BUON COMPLEANNO, GIANCA’!

Una Festa di Compleanno per festeggiare i 60 anni di Giancarlo Siani…

Ma non è morto? Fisicamente si, ma rimane vivo, ben vivo, nel cuore dei familiari, degli “Studenti contro la camorra”, di “Radio Siani”!

Cosicchè una torta caprese, due bottiglie di spumante, dei palloncini colorati e… “Buon Compleanno, Giancà!”.

Questo è stato l’augurio di quanti si sono radunati dinnanzi la nuova sede de “il Mattino” al Centro Direzionale di Napoli, giovedì 19 settembre, proprio in occasione del 60° anniversario di nascita di una delle tante, troppe Vittime innocenti di camorra.

Si, una festa perchè come riportato dagli Organizzatori, “Non muore mai chi si batte per la Verità”!

E Giancarlo è caduto proprio per la Verità, la Legalità, la Giustizia!!
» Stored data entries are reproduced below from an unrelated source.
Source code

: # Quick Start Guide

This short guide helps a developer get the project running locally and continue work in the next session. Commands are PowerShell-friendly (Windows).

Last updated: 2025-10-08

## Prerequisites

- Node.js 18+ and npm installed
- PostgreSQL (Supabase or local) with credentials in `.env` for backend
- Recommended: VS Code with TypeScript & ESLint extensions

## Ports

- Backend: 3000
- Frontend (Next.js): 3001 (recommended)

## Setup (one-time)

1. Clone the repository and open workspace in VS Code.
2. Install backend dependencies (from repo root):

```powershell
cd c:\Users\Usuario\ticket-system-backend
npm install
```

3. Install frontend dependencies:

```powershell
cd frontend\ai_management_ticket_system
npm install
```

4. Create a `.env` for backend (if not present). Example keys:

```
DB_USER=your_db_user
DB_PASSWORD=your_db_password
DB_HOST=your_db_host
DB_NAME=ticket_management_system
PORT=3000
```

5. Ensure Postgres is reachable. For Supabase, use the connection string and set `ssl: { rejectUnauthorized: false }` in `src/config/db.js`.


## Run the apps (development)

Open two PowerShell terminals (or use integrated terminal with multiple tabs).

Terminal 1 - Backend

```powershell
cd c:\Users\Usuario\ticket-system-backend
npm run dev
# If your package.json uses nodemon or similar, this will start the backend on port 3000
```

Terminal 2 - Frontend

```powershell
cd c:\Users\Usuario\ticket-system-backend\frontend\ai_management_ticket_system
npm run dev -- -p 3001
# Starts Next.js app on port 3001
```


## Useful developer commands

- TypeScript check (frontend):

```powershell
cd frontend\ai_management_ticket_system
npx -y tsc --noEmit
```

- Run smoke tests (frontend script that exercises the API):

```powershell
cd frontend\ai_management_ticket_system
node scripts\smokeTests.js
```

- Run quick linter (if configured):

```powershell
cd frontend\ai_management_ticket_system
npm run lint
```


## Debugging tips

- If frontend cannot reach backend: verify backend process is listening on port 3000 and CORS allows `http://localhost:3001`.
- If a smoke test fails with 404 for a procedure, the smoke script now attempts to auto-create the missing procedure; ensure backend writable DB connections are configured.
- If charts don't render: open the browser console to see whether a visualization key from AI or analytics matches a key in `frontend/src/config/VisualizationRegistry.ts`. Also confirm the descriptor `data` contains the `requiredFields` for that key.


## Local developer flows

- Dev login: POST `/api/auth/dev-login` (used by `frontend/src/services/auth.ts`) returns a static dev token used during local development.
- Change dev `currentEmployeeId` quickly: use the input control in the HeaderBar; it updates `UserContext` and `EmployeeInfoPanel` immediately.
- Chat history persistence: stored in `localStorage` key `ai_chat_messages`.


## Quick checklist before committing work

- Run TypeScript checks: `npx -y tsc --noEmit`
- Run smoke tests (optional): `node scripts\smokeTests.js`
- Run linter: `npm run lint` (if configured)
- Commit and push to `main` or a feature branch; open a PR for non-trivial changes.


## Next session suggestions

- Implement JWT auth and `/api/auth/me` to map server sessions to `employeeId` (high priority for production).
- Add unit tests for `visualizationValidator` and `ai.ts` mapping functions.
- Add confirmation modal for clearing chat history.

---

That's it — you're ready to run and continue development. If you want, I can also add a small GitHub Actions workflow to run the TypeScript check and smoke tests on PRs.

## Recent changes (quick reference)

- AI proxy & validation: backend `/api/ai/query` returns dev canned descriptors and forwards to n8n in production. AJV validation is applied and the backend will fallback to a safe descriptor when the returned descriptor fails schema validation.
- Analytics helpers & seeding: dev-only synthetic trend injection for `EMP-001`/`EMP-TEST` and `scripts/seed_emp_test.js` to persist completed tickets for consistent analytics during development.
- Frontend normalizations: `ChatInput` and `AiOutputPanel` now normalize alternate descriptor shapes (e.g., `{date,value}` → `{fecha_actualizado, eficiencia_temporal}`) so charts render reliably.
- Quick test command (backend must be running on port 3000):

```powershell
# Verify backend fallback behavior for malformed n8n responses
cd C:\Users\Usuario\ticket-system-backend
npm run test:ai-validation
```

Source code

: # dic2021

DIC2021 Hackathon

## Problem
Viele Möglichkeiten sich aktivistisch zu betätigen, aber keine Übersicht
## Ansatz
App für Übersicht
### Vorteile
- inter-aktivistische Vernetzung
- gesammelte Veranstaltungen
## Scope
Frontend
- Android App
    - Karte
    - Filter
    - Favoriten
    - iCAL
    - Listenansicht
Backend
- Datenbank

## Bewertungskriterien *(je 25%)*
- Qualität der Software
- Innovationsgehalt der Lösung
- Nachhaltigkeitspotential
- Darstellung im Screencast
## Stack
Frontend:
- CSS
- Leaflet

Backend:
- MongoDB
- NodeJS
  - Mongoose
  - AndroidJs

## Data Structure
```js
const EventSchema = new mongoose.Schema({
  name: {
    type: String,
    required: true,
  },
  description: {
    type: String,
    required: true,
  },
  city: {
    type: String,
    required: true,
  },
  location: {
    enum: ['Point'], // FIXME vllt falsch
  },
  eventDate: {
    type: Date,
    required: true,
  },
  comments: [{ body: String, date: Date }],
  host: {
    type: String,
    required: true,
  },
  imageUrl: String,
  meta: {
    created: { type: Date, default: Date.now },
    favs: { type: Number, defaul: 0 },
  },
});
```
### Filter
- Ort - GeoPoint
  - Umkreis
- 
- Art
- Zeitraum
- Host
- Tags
L’ingresso del quotidiano napoletano, per una volta, è stato molto più colorato del solito, visto che l’intera zona del Centro Direzionale, a dir poco, è di uno squallore unico, di una sporcizia non da terza città italiana…

Gli “Studenti contro la camorra”, in stretta e proficua collaborazione con “Radio Siani”, avevano lanciato il concorso “Giancarlo scriverebbe di…”, a cui hanno aderito 18 persone, di diversa età, sesso, estrazione sociale.

Oggi, dunque, Giancarlo avrebbe 60 anni: forse avrebbe qualche filo d’argento sulle tempie ma avrebbe lo stesso sorriso cancellato dalla raffica di camorra.

60 anni: l’età dei bilanci…

Ci si avvicina alla terza età, il fisico mostra gli inevitabili segni del tempo inesorabile, si comincia ad intravedere il traguardo della propria attività lavorativa: insomma, è una tappa veramente fondamentale nella vita di un uomo.

Che scriverebbe di questa tormentata città, di questo mondo “inbastardito”?

Lui, più di vent’anni prima di “Gomorra” di Roberto Saviano, raccontò la malavita organizzata, non in un libro, ma su “il Mattino”, che, in quel periodo, aveva un “sapore” di vero giornalismo!

Per questo fu ammazzato la sera del 23 settembre 1985…

Per tale motivo anch’io ho partecipato alla Festa di Compleanno di Giancarlo Siani: mi sono immaginato come avrebbe scritto della tragedia di Petru Birladeanu, ucciso da una stesa camorristica il 26 maggio 2009, nella stazione della Cumana di Montesanto, dove io lavoro da un quinquiennio circa.

Anch’io ho mangiato la caprese, anch’io ho bevuto lo spumante, anch’io ho urlato “Buon Compleanno, Giancà!”, con la mia divisa di Autoferrotranviere dell’EAV.

Ed anch’io plaudo all’iniziativa degli “Studenti contro la camorra” e “Radio Siani”: giovani validi, preparati, in lotta per la costruzione di un mondo migliore.